It’s an act. It’s not an act.
Canadian standup veteran Jeremy Hotz has soared to the top of the comedy heap on this continent in mining his anxieties for much mirth, even to the point of bringing his emotional-support pooch Shackelton on stage with him while sharing his angst.
His stage act netted Hotz the Dave Broadfoot Comic Genius Award at the 2008 Canadian Comedy Awards, the most prestigious comedy prize in the country.
But off-stage, it’s really no laughing matter. Hotz has been battling generalized anxiety disorder pretty much all his life.

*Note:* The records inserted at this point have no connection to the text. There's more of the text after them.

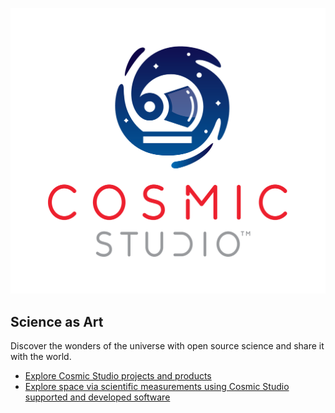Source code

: ![Cosmic Studio Logo](https://github.com/CosmicStudioSoftware/.github/blob/main/images/Cosmic-Studio-Logo-RGB.png)

## **Science as Art**

Discover the wonders of the universe with open source science and share it with the world.

* [Explore Cosmic Studio projects and products](https://cosmicstudio.io/cosmic-studio-products)
* [Explore space via scientific measurements using Cosmic Studio supported and developed software](https://github.com/pysat)
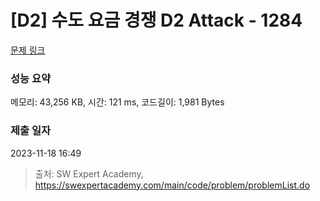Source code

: # [D2] 수도 요금 경쟁 D2 Attack - 1284 

[문제 링크](https://swexpertacademy.com/main/code/problem/problemDetail.do?contestProbId=AV189xUaI8UCFAZN) 

### 성능 요약

메모리: 43,256 KB, 시간: 121 ms, 코드길이: 1,981 Bytes

### 제출 일자

2023-11-18 16:49



> 출처: SW Expert Academy, https://swexpertacademy.com/main/code/problem/problemList.do
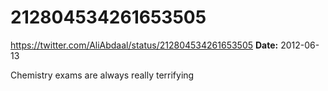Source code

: # 212804534261653505
https://twitter.com/AliAbdaal/status/212804534261653505
**Date:** 2012-06-13

Chemistry exams are always really terrifying
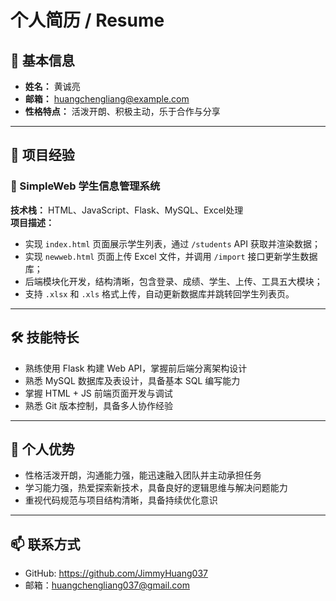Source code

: # 个人简历 / Resume

## 👤 基本信息

- **姓名：** 黄诚亮
- **邮箱：** huangchengliang@example.com
- **性格特点：** 活泼开朗、积极主动，乐于合作与分享

---

## 💼 项目经验

### 🎯 SimpleWeb 学生信息管理系统
**技术栈：** HTML、JavaScript、Flask、MySQL、Excel处理  
**项目描述：**
- 实现 `index.html` 页面展示学生列表，通过 `/students` API 获取并渲染数据；
- 实现 `newweb.html` 页面上传 Excel 文件，并调用 `/import` 接口更新学生数据库；
- 后端模块化开发，结构清晰，包含登录、成绩、学生、上传、工具五大模块；
- 支持 `.xlsx` 和 `.xls` 格式上传，自动更新数据库并跳转回学生列表页。

---

## 🛠 技能特长

- 熟练使用 Flask 构建 Web API，掌握前后端分离架构设计
- 熟悉 MySQL 数据库及表设计，具备基本 SQL 编写能力
- 掌握 HTML + JS 前端页面开发与调试
- 熟悉 Git 版本控制，具备多人协作经验

---

## 🧠 个人优势

- 性格活泼开朗，沟通能力强，能迅速融入团队并主动承担任务
- 学习能力强，热爱探索新技术，具备良好的逻辑思维与解决问题能力
- 重视代码规范与项目结构清晰，具备持续优化意识

---

## 📫 联系方式

- GitHub: https://github.com/JimmyHuang037
- 邮箱：huangchengliang037@gmail.com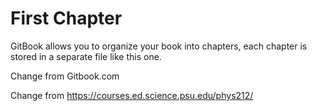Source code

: # First Chapter

GitBook allows you to organize your book into chapters, each chapter is stored in a separate file like this one.

Change from Gitbook.com

Change from https://courses.ed.science.psu.edu/phys212/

The stage is one of the few places where the Toronto native feels remotely comfortable.
Hotz hits Montreal’s Théâtre Beanfield — formerly the Corona Theatre — Saturday with his trusty long-haired chihuahua Shackelton by his side. The Montreal stop is being called the Marquis de Sad show, because Hotz wanted to give it some franco flavouring. In the rest of the country, it’s called the Up Close and Miserable Tour. Hotz always had a way with show titles; many will recall his International Man of Misery tour, which dropped in on Just for Laughs in 2016.
You get the point. Yet Hotz is quick to acknowledge that misery loves company.
“Misery: that’s the way the comedy business is and has always been for me,” says Hotz in a phone interview. “My feeling is anyone who has a miserable life can be funny. Anyone where everything goes well for them, not so much.”
Hotz’s humour stylings are observational with a dose of morose. Yet he’s infectiously witty, even as he softly moans his grief with his hand half covering his face.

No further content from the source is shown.